_Material supplied_
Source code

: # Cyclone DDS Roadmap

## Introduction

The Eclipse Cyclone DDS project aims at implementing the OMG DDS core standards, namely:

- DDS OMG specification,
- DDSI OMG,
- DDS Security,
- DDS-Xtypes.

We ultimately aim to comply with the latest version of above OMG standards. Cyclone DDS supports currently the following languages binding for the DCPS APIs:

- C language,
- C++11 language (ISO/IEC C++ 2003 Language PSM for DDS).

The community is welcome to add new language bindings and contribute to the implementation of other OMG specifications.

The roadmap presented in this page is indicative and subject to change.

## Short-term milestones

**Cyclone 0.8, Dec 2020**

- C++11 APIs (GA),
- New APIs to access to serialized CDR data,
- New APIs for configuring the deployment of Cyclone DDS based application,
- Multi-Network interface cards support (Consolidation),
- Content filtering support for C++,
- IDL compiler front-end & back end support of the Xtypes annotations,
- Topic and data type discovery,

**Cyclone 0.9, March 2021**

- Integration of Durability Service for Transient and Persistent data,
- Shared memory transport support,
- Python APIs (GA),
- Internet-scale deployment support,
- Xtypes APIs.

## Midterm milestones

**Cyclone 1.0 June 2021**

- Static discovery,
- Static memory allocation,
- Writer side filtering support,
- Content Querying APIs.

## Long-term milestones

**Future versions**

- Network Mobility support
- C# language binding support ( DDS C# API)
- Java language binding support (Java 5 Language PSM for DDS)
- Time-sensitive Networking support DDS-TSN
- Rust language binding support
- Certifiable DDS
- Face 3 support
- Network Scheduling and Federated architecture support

==

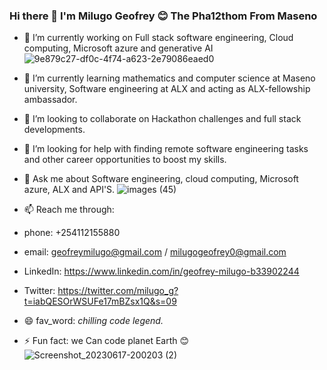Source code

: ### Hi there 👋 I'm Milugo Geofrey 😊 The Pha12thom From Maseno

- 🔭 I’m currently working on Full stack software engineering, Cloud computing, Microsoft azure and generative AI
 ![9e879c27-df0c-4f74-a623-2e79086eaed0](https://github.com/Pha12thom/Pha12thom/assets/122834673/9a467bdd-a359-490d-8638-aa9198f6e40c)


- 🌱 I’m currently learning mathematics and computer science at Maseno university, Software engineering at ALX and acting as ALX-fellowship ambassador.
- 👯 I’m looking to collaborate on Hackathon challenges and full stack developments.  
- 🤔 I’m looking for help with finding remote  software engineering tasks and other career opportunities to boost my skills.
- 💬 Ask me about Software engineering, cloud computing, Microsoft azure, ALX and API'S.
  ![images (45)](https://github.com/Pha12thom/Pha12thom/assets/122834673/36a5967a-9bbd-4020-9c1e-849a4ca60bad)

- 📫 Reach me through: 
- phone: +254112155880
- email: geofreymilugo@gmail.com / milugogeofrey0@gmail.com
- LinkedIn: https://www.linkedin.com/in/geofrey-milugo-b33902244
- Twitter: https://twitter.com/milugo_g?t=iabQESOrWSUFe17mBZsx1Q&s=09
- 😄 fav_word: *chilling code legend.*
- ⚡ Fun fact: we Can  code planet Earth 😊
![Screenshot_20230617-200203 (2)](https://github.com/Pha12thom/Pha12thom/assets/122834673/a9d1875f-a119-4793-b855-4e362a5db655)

--

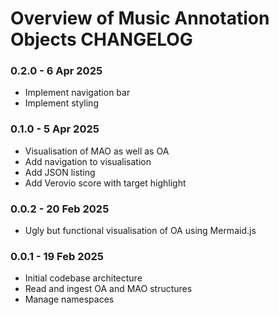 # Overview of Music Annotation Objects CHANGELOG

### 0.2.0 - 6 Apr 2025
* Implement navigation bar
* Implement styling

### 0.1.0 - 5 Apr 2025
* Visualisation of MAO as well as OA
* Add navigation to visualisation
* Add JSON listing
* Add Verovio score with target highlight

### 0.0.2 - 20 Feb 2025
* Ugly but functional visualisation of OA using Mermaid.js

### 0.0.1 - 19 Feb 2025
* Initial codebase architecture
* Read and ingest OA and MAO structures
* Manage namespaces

_Problem details_
If a line contains the string "Microsoft", include it in the tally; report the final tally for the whole listing and nothing else.

_Task output_
2